▸ WORK REQUEST
An exact copy of every entry is needed, with no images.

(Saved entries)
○ ○ ○ ○ ○ ○ ○
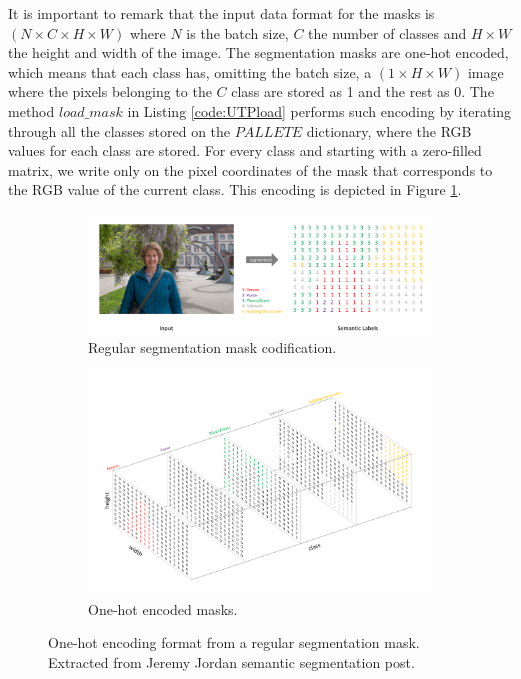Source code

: It is important to remark that the input data format for the masks is $(N \times C \times H \times W)$ where $N$ is the batch size, $C$ the number of classes and $H \times W$ the height and width of the image. The segmentation masks are one-hot encoded, which means that each class has, omitting the batch size, a $(1 \times H \times W)$ image where the pixels belonging to the $C$ class are stored as 1 and the rest as 0. The method $load\_mask$ in Listing \ref{code:UTPload} performs such encoding by iterating through all the classes stored on the $PALLETE$ dictionary, where the RGB values for each class are stored. For every class and starting with a zero-filled matrix, we write only on the pixel coordinates of the mask that corresponds to the RGB value of the current class. This encoding is depicted in Figure \ref{fig:onehot}.

\begin{figure}[!ht]
	\centering
	
	\begin{subfigure}[b]{0.7\textwidth}
		\includegraphics[width=1\linewidth]{archivos/segmentation_encoding.png}
		\caption{Regular segmentation mask codification.}
	\end{subfigure}
	
	\begin{subfigure}[b]{0.5\textwidth}
		\includegraphics[width=1\linewidth]{archivos/segmentation_encoding2.png}
		\caption{One-hot encoded masks.}
	\end{subfigure}
	
	\caption[One-hot encoding format from a regular segmentation mask.]{One-hot encoding format from a regular segmentation mask. Extracted from Jeremy Jordan semantic segmentation post\footnotemark.}
	\label{fig:onehot}
\end{figure}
○ ○ ○ ○ ○ ○ ○
▸ TASK OUTPUT
Source code

: It is important to remark that the input data format for the masks is $(N \times C \times H \times W)$ where $N$ is the batch size, $C$ the number of classes and $H \times W$ the height and width of the image. The segmentation masks are one-hot encoded, which means that each class has, omitting the batch size, a $(1 \times H \times W)$ image where the pixels belonging to the $C$ class are stored as 1 and the rest as 0. The method $load\_mask$ in Listing \ref{code:UTPload} performs such encoding by iterating through all the classes stored on the $PALLETE$ dictionary, where the RGB values for each class are stored. For every class and starting with a zero-filled matrix, we write only on the pixel coordinates of the mask that corresponds to the RGB value of the current class. This encoding is depicted in Figure \ref{fig:onehot}.

\begin{figure}[!ht]
	\centering
	
	\begin{subfigure}[b]{0.7\textwidth}
		\includegraphics[width=1\linewidth]{archivos/segmentation_encoding.png}
		\caption{Regular segmentation mask codification.}
	\end{subfigure}
	
	\begin{subfigure}[b]{0.5\textwidth}
		\includegraphics[width=1\linewidth]{archivos/segmentation_encoding2.png}
		\caption{One-hot encoded masks.}
	\end{subfigure}
	
	\caption[One-hot encoding format from a regular segmentation mask.]{One-hot encoding format from a regular segmentation mask. Extracted from Jeremy Jordan semantic segmentation post\footnotemark.}
	\label{fig:onehot}
\end{figure}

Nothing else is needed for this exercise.